ProofNet-Verified (ProofNet-V) is an audited, corrected, and verified version of the ProofNet dataset that is upgraded to be compatible with Lean v4.28.0.
ProofNet is a benchmark for theorem proving and autoformalization of undergraduate-level mathematics. It originally consists of 371 data points, each consisting of a formal theorem statement in Lean 3, a natural language theorem statement, and a natural language proof. The problems are primarily drawn from popular undergraduate pure mathematics textbooks and cover topics such as real and complex analysis, linear algebra, abstract algebra, and topology. We intend for ProofNet to be a challenging benchmark that will drive progress in autoformalization and automatic theorem proving
ProofNet# is a cleaner version of ProofNet compatible with Lean v4.7.0 to Lean v4.16.0-rc2, correcting 118 errors in previous Lean 4 implementations of ProofNet like ProofNet-lean4.

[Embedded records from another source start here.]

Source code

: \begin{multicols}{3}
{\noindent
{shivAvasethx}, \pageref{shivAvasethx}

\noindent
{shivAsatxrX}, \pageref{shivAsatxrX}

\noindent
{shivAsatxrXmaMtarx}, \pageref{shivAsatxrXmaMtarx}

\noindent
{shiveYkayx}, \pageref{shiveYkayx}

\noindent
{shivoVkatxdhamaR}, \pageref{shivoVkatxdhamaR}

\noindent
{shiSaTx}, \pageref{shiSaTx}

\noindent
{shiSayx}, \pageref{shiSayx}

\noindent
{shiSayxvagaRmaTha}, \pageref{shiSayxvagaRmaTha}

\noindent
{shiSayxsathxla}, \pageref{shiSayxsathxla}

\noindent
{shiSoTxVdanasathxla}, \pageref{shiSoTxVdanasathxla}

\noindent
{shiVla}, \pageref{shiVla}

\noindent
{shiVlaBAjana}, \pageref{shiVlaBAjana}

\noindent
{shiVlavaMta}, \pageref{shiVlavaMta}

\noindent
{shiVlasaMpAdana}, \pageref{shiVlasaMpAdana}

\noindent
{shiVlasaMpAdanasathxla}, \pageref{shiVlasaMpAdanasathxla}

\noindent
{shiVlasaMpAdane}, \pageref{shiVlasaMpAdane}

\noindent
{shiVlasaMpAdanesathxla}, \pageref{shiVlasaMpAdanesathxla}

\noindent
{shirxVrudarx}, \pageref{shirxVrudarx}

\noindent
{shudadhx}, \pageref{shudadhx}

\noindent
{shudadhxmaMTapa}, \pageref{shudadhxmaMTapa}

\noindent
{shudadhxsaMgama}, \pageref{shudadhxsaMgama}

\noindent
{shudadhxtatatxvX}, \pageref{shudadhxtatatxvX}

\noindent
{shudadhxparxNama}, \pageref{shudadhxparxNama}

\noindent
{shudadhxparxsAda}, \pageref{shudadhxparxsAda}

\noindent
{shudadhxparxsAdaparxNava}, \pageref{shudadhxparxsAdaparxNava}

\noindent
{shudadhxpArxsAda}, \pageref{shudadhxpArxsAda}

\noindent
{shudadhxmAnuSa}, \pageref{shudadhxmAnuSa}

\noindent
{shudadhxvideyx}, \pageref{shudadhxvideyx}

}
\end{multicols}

We gratefully acknowledge the authors of these projects for their effort and making the data publicly available.
Based on ProofNet and ProofNet#, we made the following modifications:
- Filter out 4 non-proof problems that have inconsistent natural language statement and formal statements, resulting in 367 problems in total.
- Axler|exercise_1_6
- Axler|exercise_1_7
- Rudin|exercise_1_14
- Rudin|exercise_1_19
-
Upgrade the formal statements to be compatible with
Lean v4.28.0, so that more automated proof search tools like Grind, Canonical, and Lean-SMT are available. -
Audit the benchmark for both errors in the ground-truth formalizations and ambiguity in the informal statements, identifying 204/367 (55.6%) errors in ProofNet and 97/367 (26.4%) errors in ProofNet#.
-
Confirm each error by proving the negation of incorrect formalizations, providing trivialized proofs of formalization that are provably true but unfaithful to the informal statement, or giving detailed reasoning for why a formalization is unfaithful or an informal statement is ambiguous.
-
Correct these errors and verify all 367 formal statements by providing formal proofs for each. Additionally, the faithfulness of these corrections is assessed by both human reviewers and an AI agent until they reach a consensus.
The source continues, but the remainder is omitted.